In which I go off on a bit of a rant.

I didn't grow up in a family that walked places, or who went out of their way to frequent small, local businesses. In my home town, you can tell exactly which areas were developed before the 1970s and which were developed after, because the newer areas have no sidewalks and big parking lots. This is a town of about 15,000 people, and you'd think that urban sprawl wouldn't be a problem for such a teeny place, and yet, there you have it. If my parents wanted to walk to the grocery store, they'd have to walk two miles, part of which would be along the highway. And speaking of the grocery stores, in the twenty years my parents have lived in that town the two grocery stores have moved to the outskirts of town, one on each highway; instead of being located in areas where lots of people could walk to them, now they're surrounded by undeveloped land and giant parking lots. Twenty years, and things have changed drastically.

My parents own three cars. They use two of them on any given day. They walk nowhere. If pressed to use a pedometer, I'm pretty sure they'd log less than 3,000 steps per day.

We are built to adapt to our environment, we humans, and we do it brilliantly. If something is a pain in the ass, and there's an easier way to do it, we usually do it the easier way.
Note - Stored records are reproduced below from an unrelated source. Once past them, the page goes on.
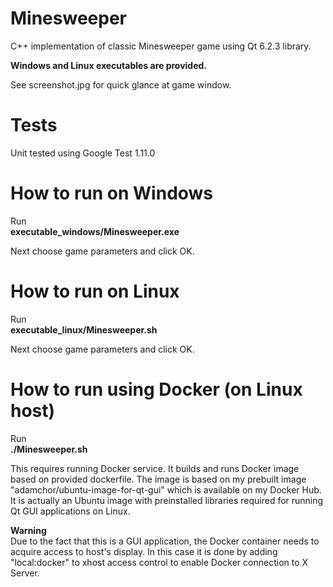 # Minesweeper
C++ implementation of classic Minesweeper game using Qt 6.2.3 library.

**Windows and Linux executables are provided.**

See screenshot.jpg for quick glance at game window.

# Tests
Unit tested using Google Test 1.11.0

# How to run on Windows
Run\
**executable_windows/Minesweeper.exe**

Next choose game parameters and click OK.

# How to run on Linux
Run\
**executable_linux/Minesweeper.sh**

Next choose game parameters and click OK.

# How to run using Docker (on Linux host)
Run\
**./Minesweeper.sh**

This requires running Docker service. It builds and runs Docker image based on provided dockerfile. The image is based on my prebuilt image "adamchor/ubuntu-image-for-qt-gui" which is available on my Docker Hub. It is actually an Ubuntu image with preinstalled libraries required for running Qt GUI applications on Linux.

**Warning**\
Due to the fact that this is a GUI application, the Docker container needs to acquire access to host's display. In this case it is done by adding "local:docker" to xhost access control to enable Docker connection to X Server.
It really comes as no surprise that nobody back home goes to the grocery store on foot; they take their cars.

I fervently believe that half the obesity problem in America is due to the fact that we have built our environments to make cars practically the only form of transportation. My general rule of thumb to determine the livability of a neighborhood is this: if it's more than half a mile from a grocery store, if I have to cross anything resembling a highway, if I have to walk on a street because there are no sidewalks-- if any or all of those things are true, then that neighborhood is designed to encourage obesity. It's probably a very nice neighborhood and very quiet and very private, but it's set up in such a way that the people who live there will not be pedestrians, and a pedestrian neighborhood has a leg up on keeping weight down.

My grandmother shopped at a grocery store that was four blocks from her house. I remember it very well; I used to tag along. There was a small parking lot, but for the most part it was foot traffic. When they closed that grocery store, Grandma walked a lot less, and it had a noticable impact on her health.

It frustrates me greatly that this is somehow so difficult. It's easy for people to push the idea of walking 10,000 steps per day-- and I'm a big proponent of it, myself-- but this is significantly easier for someone in my position, where I get about half those steps every day just from walking from our apartment to the El to work and back again. On the one hand, I'm lucky; on the other hand, I've very cold-bloodedly made the decision to live where I live for this specific reason, to live in a city with good public transportation and to live close enough to that public transportation that it's easier to take the train than to drive to work.

We're reaping the rewards of fifty years of development focused on automobile transportation: we're trapped in environments that stack the deck toward getting fat, and that make us utterly dependent on a form of transportation that both pollutes the environment and hamstrings our ability to deal rationally with oil-producing countries. There's so much that would have to be done to reverse this that it's just overwhelming, and in the meantime we have to live in this world, have to choose between spending a ton on mortgages in an environment condusive to pedestrian traffic, or spending a ton on car payments and gasoline and have to work in exercise time on top of all the time spent in the car.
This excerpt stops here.